1. Regular Expressions: find_replace_limit doesn't make all replacements
- Posted by abuaf Feb 26, 2022
- 1198 views
Minimal program below misses a few replacements after the 6th match, then matches a few after.
include dll.e include std/error.e include std/get.e include std/math.e include std/console.e include std/os.e include std/types.e include std/io.e --include machine.e include std/regex.e sequence fname="Y:\\temp\\ASX-screener\\2022-02-24\\9.txt" end if --object data = read_lines(fname) regex r = regex:new("\\s+(\\S+)", BSR_ANYCRLF ) tr(not regex(r), {"Error parsing regex; %s", error_message(r)}) integer fin=open(fname, "r") object in, formatted while 1 do in = gets(fin) if not sequence(in) then exit end if while 1 do --Must repeat replace to do missed replacements formatted=in in=regex:find_replace_limit(r, formatted, "~\\1", 20) if equal(formatted, in) then exit end if --until replace makes no changes (hack; shouldnt need this loop) exit --comment out this line to repeat the replacement as a cludge fix end while puts(1, in & '\n') end while
Text in file (\t tab seperated fields);
0.013AUD 0.00% 0.000AUD Sell 42 1 4.379MAU - -0.00AUD - Energy Minerals
Gives output;
~0.013AUD~0.00%~0.000AUD~Sell~42~1 4.379MAUD~- -0.00AUD~- Energy~Minerals
If I repeat the replacement, then the missing matches get done. No problem using super-sed 3.60 and PCRE mode.
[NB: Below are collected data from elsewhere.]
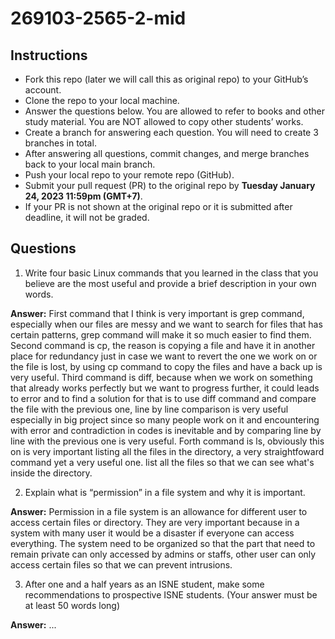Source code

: # 269103-2565-2-mid

## Instructions

- Fork this repo (later we will call this as original repo) to your GitHub’s account. 
- Clone the repo to your local machine.
- Answer the questions below. You are allowed to refer to books and other study material. You are NOT allowed to copy other students’ works. 
- Create a branch for answering each question. You will need to create 3 branches in total.
- After answering all questions, commit changes, and merge branches back to your local main branch.
- Push your local repo to your remote repo (GitHub).
- Submit your pull request (PR) to the original repo by **Tuesday January 24, 2023 11:59pm (GMT+7)**.
- If your PR is not shown at the original repo or it is submitted after deadline, it will not be graded.

## Questions

1. Write four basic Linux commands that you learned in the class that you believe are the most useful and provide a brief description in your own words. 

**Answer:** First command that I think is very important is grep command, especially when our files are messy and we want to search for files that has certain patterns, grep command will make
it so much easier to find them. 
         Second command is cp, the reason is copying a file and have it in another place for redundancy just in case we want to revert the one we work on or the
file is lost, by using cp command to copy the files and have a back up is very useful.
         Third command is diff, because when we work on something that already works perfectly but we want to progress further, it could leads to error and to find a solution for that
is to use diff command and compare the file with the previous one, line by line comparison is very useful especially in big project since so many people work on it and encountering with
error and contradiction in codes is inevitable and by comparing line by line with the previous one is very useful.
         Forth command is ls, obviously this on is very important listing all the files in the directory, a very straightfoward command yet a very useful one. list all the files so that
we can see what's inside the directory.


2. Explain what is “permission” in a file system and why it is important.

**Answer:** Permission in a file system is an allowance for different user to access certain files or directory. They are very important because in a system with many user it would be a 
disaster if everyone can access everything. The system need to be organized so that the part that need to remain private can only accessed by admins or staffs, other user can only
access certain files so that we can prevent intrusions.

3. After one and a half years as an ISNE student, make some recommendations to prospective ISNE students. (Your answer must be at least 50 words long)

**Answer:** ...
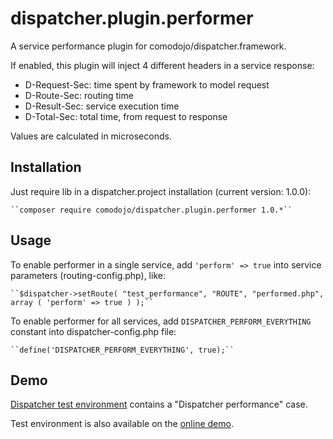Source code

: dispatcher.plugin.performer
=============================

A service performance plugin for comodojo/dispatcher.framework.

If enabled, this plugin will inject 4 different headers in a service response:

- D-Request-Sec: time spent by framework to model request
- D-Route-Sec: routing time
- D-Result-Sec: service execution time
- D-Total-Sec: total time, from request to response

Values are calculated in microseconds.

## Installation

Just require lib in a dispatcher.project installation (current version: 1.0.0):

	``composer require comodojo/dispatcher.plugin.performer 1.0.*``

## Usage

To enable performer in a single service, add `'perform' => true` into service parameters (routing-config.php), like:

	``$dispatcher->setRoute( "test_performance", "ROUTE", "performed.php", array ( 'perform' => true ) );``

To enable performer for all services, add `DISPATCHER_PERFORM_EVERYTHING` constant into dispatcher-config.php file:

	``define('DISPATCHER_PERFORM_EVERYTHING', true);``

## Demo

[Dispatcher test environment](https://github.com/comodojo/dispatcher.servicebundle.test) contains a "Dispatcher performance" case.

Test environment is also available on the [online demo](http://demo.comodojo.org/dispatcher/).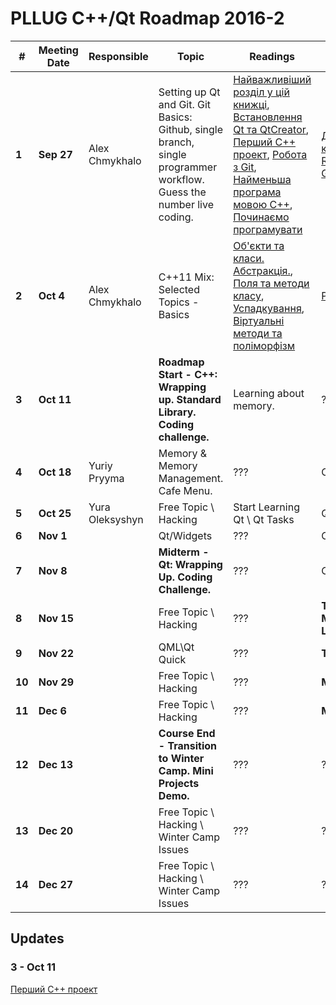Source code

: # PLLUG C++/Qt Roadmap 2016-2

| # | Meeting Date | Responsible | Topic | Readings | Assigment | Minimum |
| -- | -- | -- | -- | -- | -- | -- |
| **1** | **Sep 27** | Alex Chmykhalo | Setting up Qt and Git. Git Basics: Github, single branch, single programmer workflow. Guess the number live coding. | [Найважливіший розділ у цій книжці](https://pllug.gitbooks.io/the-pllug-c-qt-roadmap-book/content/book/development_basics/most_important.html), [Встановлення Qt та QtCreator](https://pllug.gitbooks.io/the-pllug-c-qt-roadmap-book/content/book/development_basics/installing_qt_and_qtcreator.html), [Перший С++ проект](https://pllug.gitbooks.io/the-pllug-c-qt-roadmap-book/content/book/development_basics/first_cpp_project.html), [Робота з Git](https://www.gitbook.com/book/pllug/the-pllug-c-qt-roadmap-book/edit#/edit/schedule/roadmap/2016-2.md), [Найменьша програма мовою С++](https://pllug.gitbooks.io/the-pllug-c-qt-roadmap-book/content/book/cpp_basics/minimum_cpp_program.html),[ Починаємо програмувати](https://pllug.gitbooks.io/the-pllug-c-qt-roadmap-book/content/book/cpp_basics/start_programming_cpp.html) | [Досліджуємо Git та командний рядок](https://pllug.gitbooks.io/the-pllug-c-qt-roadmap-book/content/book/tasks/exploring_git_and_command_line.html) , [RockPaperScissors(RPS Game)](https://pllug.gitbooks.io/the-pllug-c-qt-roadmap-book/content/book/tasks/rps_game.html) | **Yes** |
| **2** | **Oct 4** | Alex Chmykhalo | С++11 Mix: Selected Topics - Basics | [Об'єкти та класи. Абстракція.](https://pllug.gitbooks.io/the-pllug-c-qt-roadmap-book/content/book/cpp_basics/objects_classes_abstraction.html), [Поля та методи класу](https://pllug.gitbooks.io/the-pllug-c-qt-roadmap-book/content/book/cpp_basics/fields_and_methods.html), [Успадкування](https://pllug.gitbooks.io/the-pllug-c-qt-roadmap-book/content/book/cpp_basics/inheritance.html), [Віртуальні методи та поліморфізм](https://pllug.gitbooks.io/the-pllug-c-qt-roadmap-book/content/book/cpp_basics/virtual_methods.html) | [PrintEmployes](https://pllug.gitbooks.io/the-pllug-c-qt-roadmap-book/content/book/tasks/print_employes.html) | **Yes** |
| **3** | **Oct 11** |   | **Roadmap Start - C++: Wrapping up. Standard Library. Coding challenge.** | Learning about memory. | ??? | - |
| **4** | **Oct 18** | Yuriy Pryyma  | Memory & Memory Management. Cafe Menu. | ??? | Cafe Menu | - |
| **5** | **Oct 25** | Yura Oleksyshyn  | Free Topic \ Hacking | Start Learning Qt \ Qt Tasks | Qt Tasks | **Yes** |
| **6** | **Nov 1** |   | Qt/Widgets | ??? | Cafe Menu GUI | **Yes** |
| **7** | **Nov 8** |   | **Midterm - Qt: Wrapping Up. Coding Challenge.** | ??? | Cafe Menu GUI | - |
| **8** | **Nov 15** |   | Free Topic \ Hacking | ??? | **Teams\Workflow - Mini Project \ Start Learning QML** | - |
| **9** | **Nov 22** |   | QML\Qt Quick | ??? | **Timer** | **Yes** |
| **10** | **Nov 29** |   | Free Topic \ Hacking | ??? | **Mini Project** | **Yes** |
| **11** | **Dec 6** |   | Free Topic \ Hacking | ??? | **Mini Project** | - |
| **12** | **Dec 13** |   | **Course End - Transition to Winter Camp. Mini Projects Demo.** | ??? | ??? | - |
| **13** | **Dec 20** |   | Free Topic \ Hacking \ Winter Camp Issues | ??? | ??? | - |
| **14** | **Dec 27** |   | Free Topic \ Hacking \ Winter Camp Issues | ??? | ??? | - |


## Updates

### 3 - Oct 11
[Перший С++ проект](https://pllug.gitbooks.io/the-pllug-c-qt-roadmap-book/content/book/development_basics/first_cpp_project.html)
2. Re: Regular Expressions: find_replace_limit doesn't make all replacements
- Posted by ghaberek (admin) Feb 26, 2022
- 1192 views
Is this what you're looking for? It works fine for me. I also tested here: https://regex101.com/r/wWCCCJ/1
include std/regex.e regex pattern = regex:new( `\s+(\s+)` ) sequence string = " 0.013AUD 0.00% 0.000AUD Sell 42 1 4.379MAUD - -0.00AUD - Energy Minerals\n" sequence result = regex:find_replace_limit( pattern, string, `~\1`, 20 ) ? equal( result, "~ 0.013AUD~ 0.00%~ 0.000AUD~ Sell~ 42~ 1~ 4.379MAUD~ -~ -0.00AUD~ -~ Energy Minerals\n" ) -- prints 1, strings are equal
PS: Use the "raw" backtick strings when writing regular expressions to avoid escaping backslashes and help prevent errors.
PPS: Use the {{{ and }}} blocks when you want to format raw plain text in forum posts. I've edited them in for you above.
-Greg
3. Re: Regular Expressions: find_replace_limit doesn't make all replacements
- Posted by abuaf Feb 27, 2022
- 1160 views
Thanks greg for making a minimal test case. I've fixed your program to match my description (tabs not spaces on input), and fixed the error \s+(\s+) should be \s+(\S+) . Thanks for the heads up on backticks; no mention in the manual. What is the full details on them? Couldnt find much on the forum.
Used double quotes for your regex:find_replace_limit( pattern, string, `\1`, 20 ) since official eu 4.1 didnt accept this. After running, i get the error as i originally described where several replacement werent made, which may imply a serious error in find_replace_limit() / find_replace(). The output i get is (spaces is 1 tab);
~0.013AUD~0.00%~0.000AUD~Sell~42~1 4.379MAUD- -0.00AUD- Energy~Minerals
ie
0000 7e 30 2e 30 31 33 41 55 44 7e 30 2e 30 30 25 7e ~0.013AUD~0.00%~ 0010 30 2e 30 30 30 41 55 44 7e 53 65 6c 6c 7e 34 32 0.000AUD~Sell~42 0020 7e 31 09 34 2e 33 37 39 4d 41 55 44 7e 2d 09 2d ~1.4.379MAUD~-.- 0030 30 2e 30 30 41 55 44 7e 2d 09 45 6e 65 72 67 79 0.00AUD~-.Energy 0040 7e 4d 69 6e 65 72 61 6c 73 ~Minerals
Is this what you're looking for? It works fine for me. I also tested here: https://regex101.com/r/wWCCCJ/1
Errors as noted above, how can you enter tabs? but great link for quick testing. Users with super-sed can do this offline with;
sed -R -e "s/\s+(\S+)/~\1/g" 9.txt
include std/regex.e regex pattern = regex:new( `\s+(\S+)` ) -- ie a run of whitespace, and a capture of a run of non-whitespace. sequence string = "\t0.013AUD\t0.00%\t0.000AUD\tSell\t42\t1\t4.379MAUD\t-\t-0.00AUD\t-\tEnergy Minerals" puts(1, regex:find_replace_limit( pattern, string, "~\\1", 20 ) ) --ie like regex:split() to separate non-whitespace fields with a single '~` by compressing whitespace .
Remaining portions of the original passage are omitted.